TASK BRIEF: Set down the data below exactly; pictures stay out.

MATERIAL SUPPLIED:
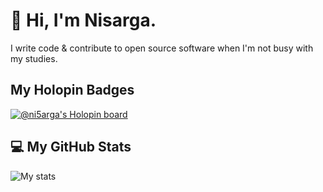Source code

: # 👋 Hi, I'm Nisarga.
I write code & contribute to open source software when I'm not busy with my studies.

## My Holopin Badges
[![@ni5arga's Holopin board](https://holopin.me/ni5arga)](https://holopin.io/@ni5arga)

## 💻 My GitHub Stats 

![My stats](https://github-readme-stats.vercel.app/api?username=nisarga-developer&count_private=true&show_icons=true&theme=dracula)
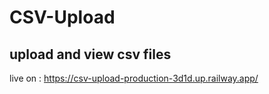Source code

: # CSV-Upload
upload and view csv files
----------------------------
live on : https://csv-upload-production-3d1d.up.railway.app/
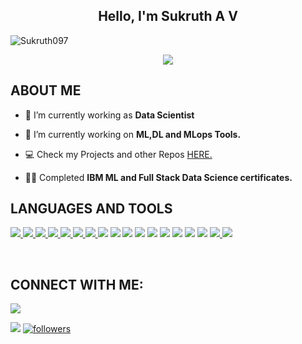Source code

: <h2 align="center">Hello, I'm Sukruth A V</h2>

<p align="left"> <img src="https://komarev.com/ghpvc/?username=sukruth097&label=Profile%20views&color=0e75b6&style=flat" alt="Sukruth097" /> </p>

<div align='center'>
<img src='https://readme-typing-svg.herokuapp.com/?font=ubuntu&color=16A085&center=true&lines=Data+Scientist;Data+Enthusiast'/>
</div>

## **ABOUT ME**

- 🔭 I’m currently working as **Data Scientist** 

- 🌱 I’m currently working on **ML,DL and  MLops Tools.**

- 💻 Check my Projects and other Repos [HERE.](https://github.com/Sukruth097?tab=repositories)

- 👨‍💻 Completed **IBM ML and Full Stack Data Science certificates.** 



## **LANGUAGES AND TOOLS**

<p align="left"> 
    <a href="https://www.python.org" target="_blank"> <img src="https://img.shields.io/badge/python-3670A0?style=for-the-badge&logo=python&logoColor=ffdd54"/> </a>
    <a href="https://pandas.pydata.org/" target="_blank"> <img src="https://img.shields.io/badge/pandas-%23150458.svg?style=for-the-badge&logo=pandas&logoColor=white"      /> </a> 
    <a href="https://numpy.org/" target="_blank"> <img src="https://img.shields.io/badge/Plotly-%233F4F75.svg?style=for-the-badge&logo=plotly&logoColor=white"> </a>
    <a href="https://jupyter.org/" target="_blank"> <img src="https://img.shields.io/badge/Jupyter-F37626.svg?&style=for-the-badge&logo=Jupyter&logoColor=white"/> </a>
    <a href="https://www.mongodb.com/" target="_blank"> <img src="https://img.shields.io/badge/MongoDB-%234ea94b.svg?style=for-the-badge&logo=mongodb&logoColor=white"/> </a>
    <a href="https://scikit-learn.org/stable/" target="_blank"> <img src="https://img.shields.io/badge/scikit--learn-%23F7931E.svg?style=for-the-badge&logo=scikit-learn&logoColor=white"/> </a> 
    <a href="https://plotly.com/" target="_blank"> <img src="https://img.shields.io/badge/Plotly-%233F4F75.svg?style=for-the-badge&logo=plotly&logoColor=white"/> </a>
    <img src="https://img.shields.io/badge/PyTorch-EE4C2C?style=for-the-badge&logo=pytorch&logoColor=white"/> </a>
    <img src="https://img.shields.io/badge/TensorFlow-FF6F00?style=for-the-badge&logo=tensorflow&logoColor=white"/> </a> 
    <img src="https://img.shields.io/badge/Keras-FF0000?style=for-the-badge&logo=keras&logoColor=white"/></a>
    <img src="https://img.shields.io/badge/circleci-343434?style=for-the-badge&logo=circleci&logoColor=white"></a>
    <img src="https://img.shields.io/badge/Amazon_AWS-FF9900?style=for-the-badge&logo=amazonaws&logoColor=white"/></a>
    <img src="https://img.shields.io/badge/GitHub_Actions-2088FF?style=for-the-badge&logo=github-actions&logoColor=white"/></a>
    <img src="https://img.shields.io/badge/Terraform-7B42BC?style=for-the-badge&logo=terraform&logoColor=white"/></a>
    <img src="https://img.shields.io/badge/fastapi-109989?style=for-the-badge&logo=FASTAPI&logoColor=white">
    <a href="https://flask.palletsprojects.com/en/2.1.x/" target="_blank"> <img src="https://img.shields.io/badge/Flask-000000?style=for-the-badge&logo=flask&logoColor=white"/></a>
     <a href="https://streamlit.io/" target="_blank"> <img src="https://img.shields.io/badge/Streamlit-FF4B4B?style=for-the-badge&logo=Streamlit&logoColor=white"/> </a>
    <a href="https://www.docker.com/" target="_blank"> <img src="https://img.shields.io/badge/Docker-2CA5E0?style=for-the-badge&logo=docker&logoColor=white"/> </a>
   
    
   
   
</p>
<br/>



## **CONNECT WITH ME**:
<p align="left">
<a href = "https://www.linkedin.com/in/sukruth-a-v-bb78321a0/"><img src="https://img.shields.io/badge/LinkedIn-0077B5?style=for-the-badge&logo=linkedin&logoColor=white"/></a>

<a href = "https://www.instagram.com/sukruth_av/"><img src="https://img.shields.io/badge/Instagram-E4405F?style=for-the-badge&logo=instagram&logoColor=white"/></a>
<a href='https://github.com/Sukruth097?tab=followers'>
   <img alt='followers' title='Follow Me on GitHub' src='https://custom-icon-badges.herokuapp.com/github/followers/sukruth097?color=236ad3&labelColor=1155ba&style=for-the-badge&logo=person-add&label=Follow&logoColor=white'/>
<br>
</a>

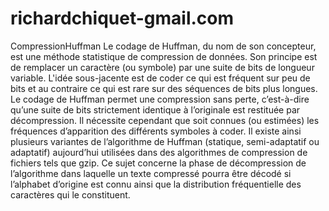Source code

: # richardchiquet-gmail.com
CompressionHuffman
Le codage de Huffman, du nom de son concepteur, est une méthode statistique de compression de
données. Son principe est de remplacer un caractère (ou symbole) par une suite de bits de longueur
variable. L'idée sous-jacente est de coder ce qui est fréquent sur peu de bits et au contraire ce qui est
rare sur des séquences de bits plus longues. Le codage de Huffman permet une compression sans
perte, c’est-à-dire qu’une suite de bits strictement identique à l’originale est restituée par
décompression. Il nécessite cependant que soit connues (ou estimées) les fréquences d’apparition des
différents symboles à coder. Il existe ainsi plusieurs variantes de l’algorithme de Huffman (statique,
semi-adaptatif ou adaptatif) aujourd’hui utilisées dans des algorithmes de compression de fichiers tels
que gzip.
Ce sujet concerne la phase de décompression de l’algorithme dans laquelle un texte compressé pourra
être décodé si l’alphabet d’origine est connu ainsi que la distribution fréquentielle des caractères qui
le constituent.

EXERCISE SOLUTION:
Source code

: # 👋 Hi, I'm Nisarga.
I write code & contribute to open source software when I'm not busy with my studies.

## My Holopin Badges
[![@ni5arga's Holopin board](https://holopin.me/ni5arga)](https://holopin.io/@ni5arga)

## 💻 My GitHub Stats 

![My stats](https://github-readme-stats.vercel.app/api?username=nisarga-developer&count_private=true&show_icons=true&theme=dracula)
Source code

: # CSV-Upload
upload and view csv files
----------------------------
live on : https://csv-upload-production-3d1d.up.railway.app/
Source code

: <h2 align="center">Hello, I'm Sukruth A V</h2>

<p align="left"> <img src="https://komarev.com/ghpvc/?username=sukruth097&label=Profile%20views&color=0e75b6&style=flat" alt="Sukruth097" /> </p>

<div align='center'>
<img src='https://readme-typing-svg.herokuapp.com/?font=ubuntu&color=16A085&center=true&lines=Data+Scientist;Data+Enthusiast'/>
</div>

## **ABOUT ME**

- 🔭 I’m currently working as **Data Scientist** 

- 🌱 I’m currently working on **ML,DL and  MLops Tools.**

- 💻 Check my Projects and other Repos [HERE.](https://github.com/Sukruth097?tab=repositories)

- 👨‍💻 Completed **IBM ML and Full Stack Data Science certificates.** 



## **LANGUAGES AND TOOLS**

<p align="left"> 
    <a href="https://www.python.org" target="_blank"> <img src="https://img.shields.io/badge/python-3670A0?style=for-the-badge&logo=python&logoColor=ffdd54"/> </a>
    <a href="https://pandas.pydata.org/" target="_blank"> <img src="https://img.shields.io/badge/pandas-%23150458.svg?style=for-the-badge&logo=pandas&logoColor=white"      /> </a> 
    <a href="https://numpy.org/" target="_blank"> <img src="https://img.shields.io/badge/Plotly-%233F4F75.svg?style=for-the-badge&logo=plotly&logoColor=white"> </a>
    <a href="https://jupyter.org/" target="_blank"> <img src="https://img.shields.io/badge/Jupyter-F37626.svg?&style=for-the-badge&logo=Jupyter&logoColor=white"/> </a>
    <a href="https://www.mongodb.com/" target="_blank"> <img src="https://img.shields.io/badge/MongoDB-%234ea94b.svg?style=for-the-badge&logo=mongodb&logoColor=white"/> </a>
    <a href="https://scikit-learn.org/stable/" target="_blank"> <img src="https://img.shields.io/badge/scikit--learn-%23F7931E.svg?style=for-the-badge&logo=scikit-learn&logoColor=white"/> </a> 
    <a href="https://plotly.com/" target="_blank"> <img src="https://img.shields.io/badge/Plotly-%233F4F75.svg?style=for-the-badge&logo=plotly&logoColor=white"/> </a>
    <img src="https://img.shields.io/badge/PyTorch-EE4C2C?style=for-the-badge&logo=pytorch&logoColor=white"/> </a>
    <img src="https://img.shields.io/badge/TensorFlow-FF6F00?style=for-the-badge&logo=tensorflow&logoColor=white"/> </a> 
    <img src="https://img.shields.io/badge/Keras-FF0000?style=for-the-badge&logo=keras&logoColor=white"/></a>
    <img src="https://img.shields.io/badge/circleci-343434?style=for-the-badge&logo=circleci&logoColor=white"></a>
    <img src="https://img.shields.io/badge/Amazon_AWS-FF9900?style=for-the-badge&logo=amazonaws&logoColor=white"/></a>
    <img src="https://img.shields.io/badge/GitHub_Actions-2088FF?style=for-the-badge&logo=github-actions&logoColor=white"/></a>
    <img src="https://img.shields.io/badge/Terraform-7B42BC?style=for-the-badge&logo=terraform&logoColor=white"/></a>
    <img src="https://img.shields.io/badge/fastapi-109989?style=for-the-badge&logo=FASTAPI&logoColor=white">
    <a href="https://flask.palletsprojects.com/en/2.1.x/" target="_blank"> <img src="https://img.shields.io/badge/Flask-000000?style=for-the-badge&logo=flask&logoColor=white"/></a>
     <a href="https://streamlit.io/" target="_blank"> <img src="https://img.shields.io/badge/Streamlit-FF4B4B?style=for-the-badge&logo=Streamlit&logoColor=white"/> </a>
    <a href="https://www.docker.com/" target="_blank"> <img src="https://img.shields.io/badge/Docker-2CA5E0?style=for-the-badge&logo=docker&logoColor=white"/> </a>
   
    
   
   
</p>
<br/>



## **CONNECT WITH ME**:
<p align="left">
<a href = "https://www.linkedin.com/in/sukruth-a-v-bb78321a0/"><img src="https://img.shields.io/badge/LinkedIn-0077B5?style=for-the-badge&logo=linkedin&logoColor=white"/></a>

<a href = "https://www.instagram.com/sukruth_av/"><img src="https://img.shields.io/badge/Instagram-E4405F?style=for-the-badge&logo=instagram&logoColor=white"/></a>
<a href='https://github.com/Sukruth097?tab=followers'>
   <img alt='followers' title='Follow Me on GitHub' src='https://custom-icon-badges.herokuapp.com/github/followers/sukruth097?color=236ad3&labelColor=1155ba&style=for-the-badge&logo=person-add&label=Follow&logoColor=white'/>
<br>
</a>

Source code

: # richardchiquet-gmail.com
CompressionHuffman
Le codage de Huffman, du nom de son concepteur, est une méthode statistique de compression de
données. Son principe est de remplacer un caractère (ou symbole) par une suite de bits de longueur
variable. L'idée sous-jacente est de coder ce qui est fréquent sur peu de bits et au contraire ce qui est
rare sur des séquences de bits plus longues. Le codage de Huffman permet une compression sans
perte, c’est-à-dire qu’une suite de bits strictement identique à l’originale est restituée par
décompression. Il nécessite cependant que soit connues (ou estimées) les fréquences d’apparition des
différents symboles à coder. Il existe ainsi plusieurs variantes de l’algorithme de Huffman (statique,
semi-adaptatif ou adaptatif) aujourd’hui utilisées dans des algorithmes de compression de fichiers tels
que gzip.
Ce sujet concerne la phase de décompression de l’algorithme dans laquelle un texte compressé pourra
être décodé si l’alphabet d’origine est connu ainsi que la distribution fréquentielle des caractères qui
le constituent.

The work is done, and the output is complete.